I'd like to highlight a different part of the article:
> In general, when I talk to software folks about testing, I'm coming from such a different place that they immediately look at me like I'm an alien, so let's talk about how we tested at this hardware company I worked for, Centaur, which informs my biases about how I like to work. Some of the things that we did that were or are unorthodox in the software world are:
> Hired dedicated QA / test engineers, with testing being a first-class career path on par with being a developer - No code review by default - Virtually no hand-written tests - Constant testing via what programmers sometimes called property based testing, randomized testing, fuzzing, etc., although we just called those tests (hand-written tests were called "hand tests"). - Large regeression test suite (3 months wall clock to execute on compute farm) - No unit tests
Anybody here tried that (or a similar) approach? Especially going all-in on property based testing and fuzzing with no unit tests.

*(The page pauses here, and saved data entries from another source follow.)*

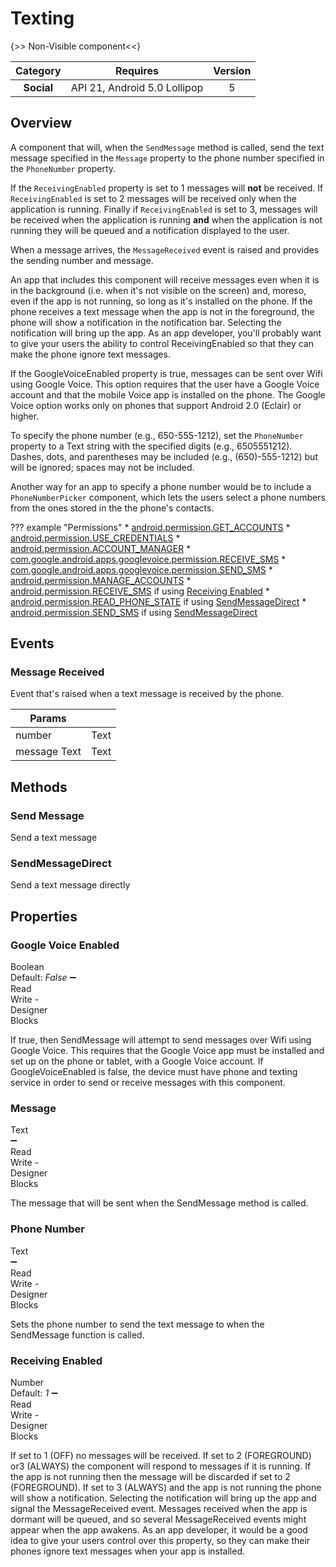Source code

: # Texting

{>> Non-Visible component<<}

| Category | Requires | Version |
|:--------:|:-------:|:--------:|
|**Social**|<span class="chip chip-any">API 21, Android 5.0 Lollipop</span>|<span class="chip chip-number">5</span>|

## Overview

A component that will, when the `` SendMessage `` method is called, send the text message specified in the `` Message `` property to the phone number specified in the `` PhoneNumber `` property.

 

If the `` ReceivingEnabled `` property is set to 1 messages will __not__ be received. If `` ReceivingEnabled `` is set to 2 messages will be received only when the application is running. Finally if `` ReceivingEnabled `` is set to 3, messages will be received when the application is running __and__ when the application is not running they will be queued and a notification displayed to the user.

 

When a message arrives, the `` MessageReceived `` event is raised and provides the sending number and message.

 

 An app that includes this component will receive messages even when it is in the background (i.e. when it's not visible on the screen) and, moreso, even if the app is not running, so long as it's installed on the phone. If the phone receives a text message when the app is not in the foreground, the phone will show a notification in the notification bar. Selecting the notification will bring up the app. As an app developer, you'll probably want to give your users the ability to control ReceivingEnabled so that they can make the phone ignore text messages.

 

If the GoogleVoiceEnabled property is true, messages can be sent over Wifi using Google Voice. This option requires that the user have a Google Voice account and that the mobile Voice app is installed on the phone. The Google Voice option works only on phones that support Android 2.0 (Eclair) or higher.

 

To specify the phone number (e.g., 650-555-1212), set the `` PhoneNumber `` property to a Text string with the specified digits (e.g., 6505551212). Dashes, dots, and parentheses may be included (e.g., (650)-555-1212) but will be ignored; spaces may not be included.

 

Another way for an app to specify a phone number would be to include a `` PhoneNumberPicker `` component, which lets the users select a phone numbers from the ones stored in the the phone's contacts.

??? example "Permissions"
    * [android.permission.GET_ACCOUNTS](https://developer.android.com/reference/android/Manifest.permission.html#GET_ACCOUNTS)
    * [android.permission.USE_CREDENTIALS](https://developer.android.com/reference/android/Manifest.permission.html#USE_CREDENTIALS)
    * [android.permission.ACCOUNT_MANAGER](https://developer.android.com/reference/android/Manifest.permission.html#ACCOUNT_MANAGER)
    * [com.google.android.apps.googlevoice.permission.RECEIVE_SMS](https://developer.android.com/reference/android/Manifest.permission.html#com.google.android.apps.googlevoice.permission.RECEIVE_SMS)
    * [com.google.android.apps.googlevoice.permission.SEND_SMS](https://developer.android.com/reference/android/Manifest.permission.html#com.google.android.apps.googlevoice.permission.SEND_SMS)
    * [android.permission.MANAGE_ACCOUNTS](https://developer.android.com/reference/android/Manifest.permission.html#MANAGE_ACCOUNTS)
    * [android.permission.RECEIVE_SMS](https://developer.android.com/reference/android/Manifest.permission.html#RECEIVE_SMS) if using [Receiving Enabled](#receiving-enabled)
    * [android.permission.READ_PHONE_STATE](https://developer.android.com/reference/android/Manifest.permission.html#READ_PHONE_STATE) if using [SendMessageDirect](#sendmessagedirect)
    * [android.permission.SEND_SMS](https://developer.android.com/reference/android/Manifest.permission.html#SEND_SMS) if using [SendMessageDirect](#sendmessagedirect)

## Events

### Message Received

Event that's raised when a text message is received by the phone.

<div class="block" ai2-block="event" not-rendered="true" value="%7B%22componentName%22:%20%22Texting%22,%20%22name%22:%20%22Message%20Received%22,%20%22param%22:%20%5B%22number%22,%20%22message%20Text%22%5D%7D"></div>

| Params | []() |
|--------|------|
|number|<span class="chip chip-text">Text</span>|
|message Text|<span class="chip chip-text">Text</span>|

## Methods

### Send Message

Send a text message

<div class="block" ai2-block="method" not-rendered="true" value="%7B%22componentName%22:%20%22Texting%22,%20%22name%22:%20%22Send%20Message%22,%20%22output%22:%20false,%20%22param%22:%20%5B%5D%7D"></div>

### SendMessageDirect

Send a text message directly

<div class="block" ai2-block="method" not-rendered="true" value="%7B%22componentName%22:%20%22Texting%22,%20%22name%22:%20%22SendMessageDirect%22,%20%22output%22:%20false,%20%22param%22:%20%5B%5D%7D"></div>

## Properties

### Google Voice Enabled

<span style="user-select: none; white-space:pre-wrap;"><span class="chip chip-boolean">Boolean</span> <span class="chip chip-boolean">Default: <i>False</i></span> :heavy_minus_sign: <span class="chip chip-rw">Read</span> <span class="chip chip-rw">Write</span>  - <span class="chip chip-bd">Designer</span> <span class="chip chip-bd">Blocks</span></span>

If true, then SendMessage will attempt to send messages over Wifi using Google Voice. This requires that the Google Voice app must be installed and set up on the phone or tablet, with a Google Voice account. If GoogleVoiceEnabled is false, the device must have phone and texting service in order to send or receive messages with this component.

<div class="block" ai2-block="property" not-rendered="true" value="%7B%22componentName%22:%20%22Texting%22,%20%22name%22:%20%22Google%20Voice%20Enabled%22,%20%22getter%22:%20true%7D"></div>
<div class="block" ai2-block="property" not-rendered="true" value="%7B%22componentName%22:%20%22Texting%22,%20%22name%22:%20%22Google%20Voice%20Enabled%22,%20%22getter%22:%20false%7D"></div>

### Message

<span style="user-select: none; white-space:pre-wrap;"><span class="chip chip-text">Text</span> :heavy_minus_sign: <span class="chip chip-rw">Read</span> <span class="chip chip-rw">Write</span>  - <span class="chip chip-bd">Designer</span> <span class="chip chip-bd">Blocks</span></span>

The message that will be sent when the SendMessage method is called.

<div class="block" ai2-block="property" not-rendered="true" value="%7B%22componentName%22:%20%22Texting%22,%20%22name%22:%20%22Message%22,%20%22getter%22:%20true%7D"></div>
<div class="block" ai2-block="property" not-rendered="true" value="%7B%22componentName%22:%20%22Texting%22,%20%22name%22:%20%22Message%22,%20%22getter%22:%20false%7D"></div>

### Phone Number

<span style="user-select: none; white-space:pre-wrap;"><span class="chip chip-text">Text</span> :heavy_minus_sign: <span class="chip chip-rw">Read</span> <span class="chip chip-rw">Write</span>  - <span class="chip chip-bd">Designer</span> <span class="chip chip-bd">Blocks</span></span>

Sets the phone number to send the text message to when the SendMessage function is called.

<div class="block" ai2-block="property" not-rendered="true" value="%7B%22componentName%22:%20%22Texting%22,%20%22name%22:%20%22Phone%20Number%22,%20%22getter%22:%20true%7D"></div>
<div class="block" ai2-block="property" not-rendered="true" value="%7B%22componentName%22:%20%22Texting%22,%20%22name%22:%20%22Phone%20Number%22,%20%22getter%22:%20false%7D"></div>

### Receiving Enabled

<span style="user-select: none; white-space:pre-wrap;"><span class="chip chip-number">Number</span> <span class="chip chip-number">Default: <i>1</i></span> :heavy_minus_sign: <span class="chip chip-rw">Read</span> <span class="chip chip-rw">Write</span>  - <span class="chip chip-bd">Designer</span> <span class="chip chip-bd">Blocks</span></span>

If set to 1 (OFF) no messages will be received. If set to 2 (FOREGROUND) or3 (ALWAYS) the component will respond to messages if it is running. If the app is not running then the message will be discarded if set to 2 (FOREGROUND). If set to 3 (ALWAYS) and the app is not running the phone will show a notification. Selecting the notification will bring up the app and signal the MessageReceived event. Messages received when the app is dormant will be queued, and so several MessageReceived events might appear when the app awakens. As an app developer, it would be a good idea to give your users control over this property, so they can make their phones ignore text messages when your app is installed.

<div class="block" ai2-block="property" not-rendered="true" value="%7B%22componentName%22:%20%22Texting%22,%20%22name%22:%20%22Receiving%20Enabled%22,%20%22getter%22:%20true%7D"></div>
<div class="block" ai2-block="property" not-rendered="true" value="%7B%22componentName%22:%20%22Texting%22,%20%22name%22:%20%22Receiving%20Enabled%22,%20%22getter%22:%20false%7D"></div>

I tried that approach somewhere before and the initial results were promising, but ran into political issues so the idea was canned.
No code review by default goes against actual established evidence (there is little of this for software development practice) that code review is the best way to find defects.
I always get the impression from using hardware and other anecdotes like this that it is rare for hardware companies to know how to do software development well because their core competency is hardware. In fairness, it is uncommon for software companies to know how to do software development well.
Every form of testing has its value when done well and they are using several forms that most software developers don't use- probably helps make up for the lack of code review and unit tests. But if they incorporated code review and unit tests their software would likely be even higher quality.
Property based testing is amazing, but it won't provide full coverage. Regression suites are amazing, but generally the most expensive form of testing in terms of time to write and maintain tests and time to run them.
Today AI can crank out unit tests so its silly not to have them.
I really wonder what "randomixed testing" looks like in practice. What is the measure of success/failure?
I undrestand for fuzzing you have a very basic "doesn't crash" metric. Property based tests.... you gotta write properties for the PBTs to work on. What is the randomized testing hitting?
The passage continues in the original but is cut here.